Work required: Word for word, print all of the entries below.

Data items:

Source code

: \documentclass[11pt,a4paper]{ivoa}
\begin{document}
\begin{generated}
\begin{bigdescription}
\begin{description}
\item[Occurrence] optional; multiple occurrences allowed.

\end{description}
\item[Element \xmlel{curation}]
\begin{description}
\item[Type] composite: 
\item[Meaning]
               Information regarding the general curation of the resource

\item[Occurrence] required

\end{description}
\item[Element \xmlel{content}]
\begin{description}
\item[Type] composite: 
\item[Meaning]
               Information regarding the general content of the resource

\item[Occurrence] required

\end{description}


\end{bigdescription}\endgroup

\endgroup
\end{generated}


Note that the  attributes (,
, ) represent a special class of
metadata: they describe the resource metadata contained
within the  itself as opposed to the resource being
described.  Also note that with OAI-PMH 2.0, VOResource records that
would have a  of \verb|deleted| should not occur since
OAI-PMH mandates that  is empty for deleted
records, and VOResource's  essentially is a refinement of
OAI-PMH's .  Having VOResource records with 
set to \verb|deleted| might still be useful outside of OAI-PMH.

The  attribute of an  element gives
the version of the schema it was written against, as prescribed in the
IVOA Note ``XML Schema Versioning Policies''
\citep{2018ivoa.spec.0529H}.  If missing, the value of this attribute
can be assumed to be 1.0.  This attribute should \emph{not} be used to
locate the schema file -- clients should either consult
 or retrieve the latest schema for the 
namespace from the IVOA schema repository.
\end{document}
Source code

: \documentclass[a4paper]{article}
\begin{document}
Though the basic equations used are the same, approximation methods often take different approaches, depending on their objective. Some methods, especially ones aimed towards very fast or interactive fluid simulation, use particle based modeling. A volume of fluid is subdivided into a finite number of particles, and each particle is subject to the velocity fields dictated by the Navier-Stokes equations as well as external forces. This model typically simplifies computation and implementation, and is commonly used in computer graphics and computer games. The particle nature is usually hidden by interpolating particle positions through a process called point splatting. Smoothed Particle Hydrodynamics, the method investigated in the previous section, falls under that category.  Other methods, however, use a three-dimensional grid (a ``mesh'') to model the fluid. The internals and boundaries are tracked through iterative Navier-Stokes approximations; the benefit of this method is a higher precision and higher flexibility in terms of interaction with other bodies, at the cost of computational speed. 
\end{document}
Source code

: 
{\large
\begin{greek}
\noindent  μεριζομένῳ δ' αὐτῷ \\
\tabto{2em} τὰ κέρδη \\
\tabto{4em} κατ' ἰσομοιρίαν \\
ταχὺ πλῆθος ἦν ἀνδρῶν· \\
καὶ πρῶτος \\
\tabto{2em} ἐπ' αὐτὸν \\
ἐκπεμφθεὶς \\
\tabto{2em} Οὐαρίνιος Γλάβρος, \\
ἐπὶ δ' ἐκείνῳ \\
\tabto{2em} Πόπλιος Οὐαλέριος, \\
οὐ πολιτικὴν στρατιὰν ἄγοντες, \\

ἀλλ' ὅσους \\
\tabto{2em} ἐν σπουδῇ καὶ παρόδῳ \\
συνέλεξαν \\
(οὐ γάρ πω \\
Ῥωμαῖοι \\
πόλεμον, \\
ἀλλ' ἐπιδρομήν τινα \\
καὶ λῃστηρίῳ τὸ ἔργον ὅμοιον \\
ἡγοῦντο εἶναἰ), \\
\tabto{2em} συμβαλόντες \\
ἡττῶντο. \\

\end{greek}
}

Result:
Source code

: \documentclass[11pt,a4paper]{ivoa}
\begin{document}
\begin{generated}
\begin{bigdescription}
\begin{description}
\item[Occurrence] optional; multiple occurrences allowed.

\end{description}
\item[Element \xmlel{curation}]
\begin{description}
\item[Type] composite: 
\item[Meaning]
               Information regarding the general curation of the resource

\item[Occurrence] required

\end{description}
\item[Element \xmlel{content}]
\begin{description}
\item[Type] composite: 
\item[Meaning]
               Information regarding the general content of the resource

\item[Occurrence] required

\end{description}


\end{bigdescription}\endgroup

\endgroup
\end{generated}


Note that the  attributes (,
, ) represent a special class of
metadata: they describe the resource metadata contained
within the  itself as opposed to the resource being
described.  Also note that with OAI-PMH 2.0, VOResource records that
would have a  of \verb|deleted| should not occur since
OAI-PMH mandates that  is empty for deleted
records, and VOResource's  essentially is a refinement of
OAI-PMH's .  Having VOResource records with 
set to \verb|deleted| might still be useful outside of OAI-PMH.

The  attribute of an  element gives
the version of the schema it was written against, as prescribed in the
IVOA Note ``XML Schema Versioning Policies''
\citep{2018ivoa.spec.0529H}.  If missing, the value of this attribute
can be assumed to be 1.0.  This attribute should \emph{not} be used to
locate the schema file -- clients should either consult
 or retrieve the latest schema for the 
namespace from the IVOA schema repository.
\end{document}
Source code

: \documentclass[a4paper]{article}
\begin{document}
Though the basic equations used are the same, approximation methods often take different approaches, depending on their objective. Some methods, especially ones aimed towards very fast or interactive fluid simulation, use particle based modeling. A volume of fluid is subdivided into a finite number of particles, and each particle is subject to the velocity fields dictated by the Navier-Stokes equations as well as external forces. This model typically simplifies computation and implementation, and is commonly used in computer graphics and computer games. The particle nature is usually hidden by interpolating particle positions through a process called point splatting. Smoothed Particle Hydrodynamics, the method investigated in the previous section, falls under that category.  Other methods, however, use a three-dimensional grid (a ``mesh'') to model the fluid. The internals and boundaries are tracked through iterative Navier-Stokes approximations; the benefit of this method is a higher precision and higher flexibility in terms of interaction with other bodies, at the cost of computational speed. 
\end{document}
Source code

: 
{\large
\begin{greek}
\noindent  μεριζομένῳ δ' αὐτῷ \\
\tabto{2em} τὰ κέρδη \\
\tabto{4em} κατ' ἰσομοιρίαν \\
ταχὺ πλῆθος ἦν ἀνδρῶν· \\
καὶ πρῶτος \\
\tabto{2em} ἐπ' αὐτὸν \\
ἐκπεμφθεὶς \\
\tabto{2em} Οὐαρίνιος Γλάβρος, \\
ἐπὶ δ' ἐκείνῳ \\
\tabto{2em} Πόπλιος Οὐαλέριος, \\
οὐ πολιτικὴν στρατιὰν ἄγοντες, \\

ἀλλ' ὅσους \\
\tabto{2em} ἐν σπουδῇ καὶ παρόδῳ \\
συνέλεξαν \\
(οὐ γάρ πω \\
Ῥωμαῖοι \\
πόλεμον, \\
ἀλλ' ἐπιδρομήν τινα \\
καὶ λῃστηρίῳ τὸ ἔργον ὅμοιον \\
ἡγοῦντο εἶναἰ), \\
\tabto{2em} συμβαλόντες \\
ἡττῶντο. \\

\end{greek}
}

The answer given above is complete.